*** Opening Supplied records ***

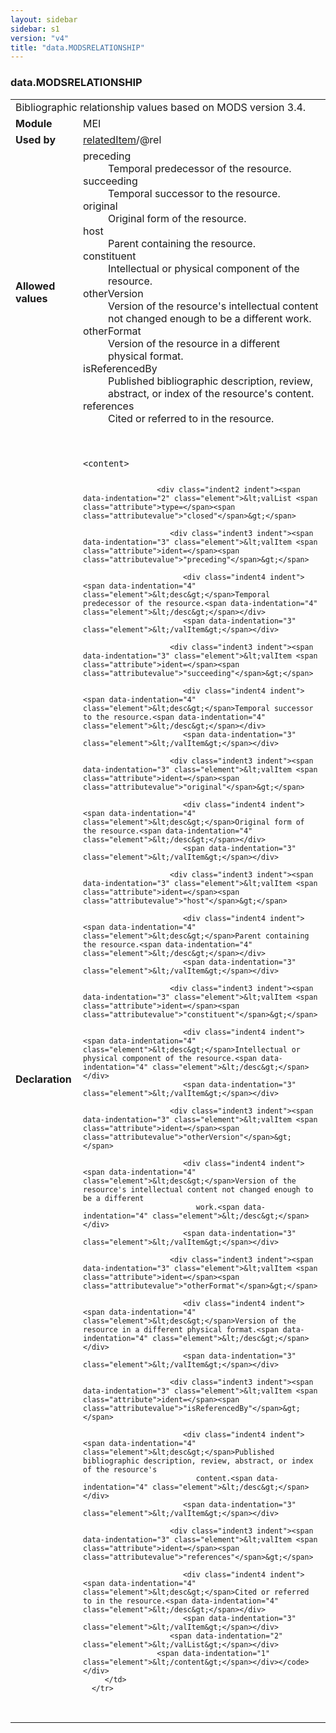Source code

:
 ```yaml
---
layout: sidebar
sidebar: s1
version: "v4"
title: "data.MODSRELATIONSHIP"
---
```

<div class="macroSpec">
   <h3 id="data.MODSRELATIONSHIP">data.MODSRELATIONSHIP</h3>
   <table class="wovenodd">
      <tr>
         <td colspan="2" class="wovenodd-col2">Bibliographic relationship values based on MODS version 3.4.</td>
      </tr>
      <tr>
         <td class="wovenodd-col1"><strong>Module</strong></td>
         <td class="wovenodd-col2">MEI</td>
      </tr>
      <tr>
         <td class="wovenodd-col1"><strong>Used by</strong></td>
         <td class="wovenodd-col2">
            <div class="parent"><a class="link_odd_classSpec" href="{{ site.baseurl }}/{{ page.version }}/elements/relateditem.html">relatedItem</a>/@rel
            </div>
         </td>
      </tr>
      <tr>
         <td class="wovenodd-col1"><strong>Allowed values</strong></td>
         <td class="wovenodd-col2">
            <dl>
               <dt>preceding</dt>
               <dd>Temporal predecessor of the resource.</dd>
               <dt>succeeding</dt>
               <dd>Temporal successor to the resource.</dd>
               <dt>original</dt>
               <dd>Original form of the resource.</dd>
               <dt>host</dt>
               <dd>Parent containing the resource.</dd>
               <dt>constituent</dt>
               <dd>Intellectual or physical component of the resource.</dd>
               <dt>otherVersion</dt>
               <dd>Version of the resource's intellectual content not changed enough to be a different
                  work.
               </dd>
               <dt>otherFormat</dt>
               <dd>Version of the resource in a different physical format.</dd>
               <dt>isReferencedBy</dt>
               <dd>Published bibliographic description, review, abstract, or index of the resource's
                  content.
               </dd>
               <dt>references</dt>
               <dd>Cited or referred to in the resource.</dd>
            </dl>
         </td>
      </tr>
      <tr>
         <td class="wovenodd-col1"><strong>Declaration</strong></td>
         <td class="wovenodd-col2">
            <div class="code" xml:space="preserve" data-lang="ODD"><code>
                  <div class="indent1 indent"><span data-indentation="1" class="element">&lt;content&gt;</span>
                     
                     <div class="indent2 indent"><span data-indentation="2" class="element">&lt;valList <span class="attribute">type=</span><span class="attributevalue">"closed"</span>&gt;</span>
                        
                        <div class="indent3 indent"><span data-indentation="3" class="element">&lt;valItem <span class="attribute">ident=</span><span class="attributevalue">"preceding"</span>&gt;</span>
                           
                           <div class="indent4 indent"><span data-indentation="4" class="element">&lt;desc&gt;</span>Temporal predecessor of the resource.<span data-indentation="4" class="element">&lt;/desc&gt;</span></div>
                           <span data-indentation="3" class="element">&lt;/valItem&gt;</span></div>
                        
                        <div class="indent3 indent"><span data-indentation="3" class="element">&lt;valItem <span class="attribute">ident=</span><span class="attributevalue">"succeeding"</span>&gt;</span>
                           
                           <div class="indent4 indent"><span data-indentation="4" class="element">&lt;desc&gt;</span>Temporal successor to the resource.<span data-indentation="4" class="element">&lt;/desc&gt;</span></div>
                           <span data-indentation="3" class="element">&lt;/valItem&gt;</span></div>
                        
                        <div class="indent3 indent"><span data-indentation="3" class="element">&lt;valItem <span class="attribute">ident=</span><span class="attributevalue">"original"</span>&gt;</span>
                           
                           <div class="indent4 indent"><span data-indentation="4" class="element">&lt;desc&gt;</span>Original form of the resource.<span data-indentation="4" class="element">&lt;/desc&gt;</span></div>
                           <span data-indentation="3" class="element">&lt;/valItem&gt;</span></div>
                        
                        <div class="indent3 indent"><span data-indentation="3" class="element">&lt;valItem <span class="attribute">ident=</span><span class="attributevalue">"host"</span>&gt;</span>
                           
                           <div class="indent4 indent"><span data-indentation="4" class="element">&lt;desc&gt;</span>Parent containing the resource.<span data-indentation="4" class="element">&lt;/desc&gt;</span></div>
                           <span data-indentation="3" class="element">&lt;/valItem&gt;</span></div>
                        
                        <div class="indent3 indent"><span data-indentation="3" class="element">&lt;valItem <span class="attribute">ident=</span><span class="attributevalue">"constituent"</span>&gt;</span>
                           
                           <div class="indent4 indent"><span data-indentation="4" class="element">&lt;desc&gt;</span>Intellectual or physical component of the resource.<span data-indentation="4" class="element">&lt;/desc&gt;</span></div>
                           <span data-indentation="3" class="element">&lt;/valItem&gt;</span></div>
                        
                        <div class="indent3 indent"><span data-indentation="3" class="element">&lt;valItem <span class="attribute">ident=</span><span class="attributevalue">"otherVersion"</span>&gt;</span>
                           
                           <div class="indent4 indent"><span data-indentation="4" class="element">&lt;desc&gt;</span>Version of the resource's intellectual content not changed enough to be a different
                              work.<span data-indentation="4" class="element">&lt;/desc&gt;</span></div>
                           <span data-indentation="3" class="element">&lt;/valItem&gt;</span></div>
                        
                        <div class="indent3 indent"><span data-indentation="3" class="element">&lt;valItem <span class="attribute">ident=</span><span class="attributevalue">"otherFormat"</span>&gt;</span>
                           
                           <div class="indent4 indent"><span data-indentation="4" class="element">&lt;desc&gt;</span>Version of the resource in a different physical format.<span data-indentation="4" class="element">&lt;/desc&gt;</span></div>
                           <span data-indentation="3" class="element">&lt;/valItem&gt;</span></div>
                        
                        <div class="indent3 indent"><span data-indentation="3" class="element">&lt;valItem <span class="attribute">ident=</span><span class="attributevalue">"isReferencedBy"</span>&gt;</span>
                           
                           <div class="indent4 indent"><span data-indentation="4" class="element">&lt;desc&gt;</span>Published bibliographic description, review, abstract, or index of the resource's
                              content.<span data-indentation="4" class="element">&lt;/desc&gt;</span></div>
                           <span data-indentation="3" class="element">&lt;/valItem&gt;</span></div>
                        
                        <div class="indent3 indent"><span data-indentation="3" class="element">&lt;valItem <span class="attribute">ident=</span><span class="attributevalue">"references"</span>&gt;</span>
                           
                           <div class="indent4 indent"><span data-indentation="4" class="element">&lt;desc&gt;</span>Cited or referred to in the resource.<span data-indentation="4" class="element">&lt;/desc&gt;</span></div>
                           <span data-indentation="3" class="element">&lt;/valItem&gt;</span></div>
                        <span data-indentation="2" class="element">&lt;/valList&gt;</span></div>
                     <span data-indentation="1" class="element">&lt;/content&gt;</span></div></code></div>
         </td>
      </tr>
   </table>
</div>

*** Closing Supplied records ***

Assignment:
Take every entry above and transcribe it exactly, with no pictures in the copy.

Result for this exercise:
Source code

:
 ```yaml
---
layout: sidebar
sidebar: s1
version: "v4"
title: "data.MODSRELATIONSHIP"
---
```

<div class="macroSpec">
   <h3 id="data.MODSRELATIONSHIP">data.MODSRELATIONSHIP</h3>
   <table class="wovenodd">
      <tr>
         <td colspan="2" class="wovenodd-col2">Bibliographic relationship values based on MODS version 3.4.</td>
      </tr>
      <tr>
         <td class="wovenodd-col1"><strong>Module</strong></td>
         <td class="wovenodd-col2">MEI</td>
      </tr>
      <tr>
         <td class="wovenodd-col1"><strong>Used by</strong></td>
         <td class="wovenodd-col2">
            <div class="parent"><a class="link_odd_classSpec" href="{{ site.baseurl }}/{{ page.version }}/elements/relateditem.html">relatedItem</a>/@rel
            </div>
         </td>
      </tr>
      <tr>
         <td class="wovenodd-col1"><strong>Allowed values</strong></td>
         <td class="wovenodd-col2">
            <dl>
               <dt>preceding</dt>
               <dd>Temporal predecessor of the resource.</dd>
               <dt>succeeding</dt>
               <dd>Temporal successor to the resource.</dd>
               <dt>original</dt>
               <dd>Original form of the resource.</dd>
               <dt>host</dt>
               <dd>Parent containing the resource.</dd>
               <dt>constituent</dt>
               <dd>Intellectual or physical component of the resource.</dd>
               <dt>otherVersion</dt>
               <dd>Version of the resource's intellectual content not changed enough to be a different
                  work.
               </dd>
               <dt>otherFormat</dt>
               <dd>Version of the resource in a different physical format.</dd>
               <dt>isReferencedBy</dt>
               <dd>Published bibliographic description, review, abstract, or index of the resource's
                  content.
               </dd>
               <dt>references</dt>
               <dd>Cited or referred to in the resource.</dd>
            </dl>
         </td>
      </tr>
      <tr>
         <td class="wovenodd-col1"><strong>Declaration</strong></td>
         <td class="wovenodd-col2">
            <div class="code" xml:space="preserve" data-lang="ODD"><code>
                  <div class="indent1 indent"><span data-indentation="1" class="element">&lt;content&gt;</span>
                     
                     <div class="indent2 indent"><span data-indentation="2" class="element">&lt;valList <span class="attribute">type=</span><span class="attributevalue">"closed"</span>&gt;</span>
                        
                        <div class="indent3 indent"><span data-indentation="3" class="element">&lt;valItem <span class="attribute">ident=</span><span class="attributevalue">"preceding"</span>&gt;</span>
                           
                           <div class="indent4 indent"><span data-indentation="4" class="element">&lt;desc&gt;</span>Temporal predecessor of the resource.<span data-indentation="4" class="element">&lt;/desc&gt;</span></div>
                           <span data-indentation="3" class="element">&lt;/valItem&gt;</span></div>
                        
                        <div class="indent3 indent"><span data-indentation="3" class="element">&lt;valItem <span class="attribute">ident=</span><span class="attributevalue">"succeeding"</span>&gt;</span>
                           
                           <div class="indent4 indent"><span data-indentation="4" class="element">&lt;desc&gt;</span>Temporal successor to the resource.<span data-indentation="4" class="element">&lt;/desc&gt;</span></div>
                           <span data-indentation="3" class="element">&lt;/valItem&gt;</span></div>
                        
                        <div class="indent3 indent"><span data-indentation="3" class="element">&lt;valItem <span class="attribute">ident=</span><span class="attributevalue">"original"</span>&gt;</span>
                           
                           <div class="indent4 indent"><span data-indentation="4" class="element">&lt;desc&gt;</span>Original form of the resource.<span data-indentation="4" class="element">&lt;/desc&gt;</span></div>
                           <span data-indentation="3" class="element">&lt;/valItem&gt;</span></div>
                        
                        <div class="indent3 indent"><span data-indentation="3" class="element">&lt;valItem <span class="attribute">ident=</span><span class="attributevalue">"host"</span>&gt;</span>
                           
                           <div class="indent4 indent"><span data-indentation="4" class="element">&lt;desc&gt;</span>Parent containing the resource.<span data-indentation="4" class="element">&lt;/desc&gt;</span></div>
                           <span data-indentation="3" class="element">&lt;/valItem&gt;</span></div>
                        
                        <div class="indent3 indent"><span data-indentation="3" class="element">&lt;valItem <span class="attribute">ident=</span><span class="attributevalue">"constituent"</span>&gt;</span>
                           
                           <div class="indent4 indent"><span data-indentation="4" class="element">&lt;desc&gt;</span>Intellectual or physical component of the resource.<span data-indentation="4" class="element">&lt;/desc&gt;</span></div>
                           <span data-indentation="3" class="element">&lt;/valItem&gt;</span></div>
                        
                        <div class="indent3 indent"><span data-indentation="3" class="element">&lt;valItem <span class="attribute">ident=</span><span class="attributevalue">"otherVersion"</span>&gt;</span>
                           
                           <div class="indent4 indent"><span data-indentation="4" class="element">&lt;desc&gt;</span>Version of the resource's intellectual content not changed enough to be a different
                              work.<span data-indentation="4" class="element">&lt;/desc&gt;</span></div>
                           <span data-indentation="3" class="element">&lt;/valItem&gt;</span></div>
                        
                        <div class="indent3 indent"><span data-indentation="3" class="element">&lt;valItem <span class="attribute">ident=</span><span class="attributevalue">"otherFormat"</span>&gt;</span>
                           
                           <div class="indent4 indent"><span data-indentation="4" class="element">&lt;desc&gt;</span>Version of the resource in a different physical format.<span data-indentation="4" class="element">&lt;/desc&gt;</span></div>
                           <span data-indentation="3" class="element">&lt;/valItem&gt;</span></div>
                        
                        <div class="indent3 indent"><span data-indentation="3" class="element">&lt;valItem <span class="attribute">ident=</span><span class="attributevalue">"isReferencedBy"</span>&gt;</span>
                           
                           <div class="indent4 indent"><span data-indentation="4" class="element">&lt;desc&gt;</span>Published bibliographic description, review, abstract, or index of the resource's
                              content.<span data-indentation="4" class="element">&lt;/desc&gt;</span></div>
                           <span data-indentation="3" class="element">&lt;/valItem&gt;</span></div>
                        
                        <div class="indent3 indent"><span data-indentation="3" class="element">&lt;valItem <span class="attribute">ident=</span><span class="attributevalue">"references"</span>&gt;</span>
                           
                           <div class="indent4 indent"><span data-indentation="4" class="element">&lt;desc&gt;</span>Cited or referred to in the resource.<span data-indentation="4" class="element">&lt;/desc&gt;</span></div>
                           <span data-indentation="3" class="element">&lt;/valItem&gt;</span></div>
                        <span data-indentation="2" class="element">&lt;/valList&gt;</span></div>
                     <span data-indentation="1" class="element">&lt;/content&gt;</span></div></code></div>
         </td>
      </tr>
   </table>
</div>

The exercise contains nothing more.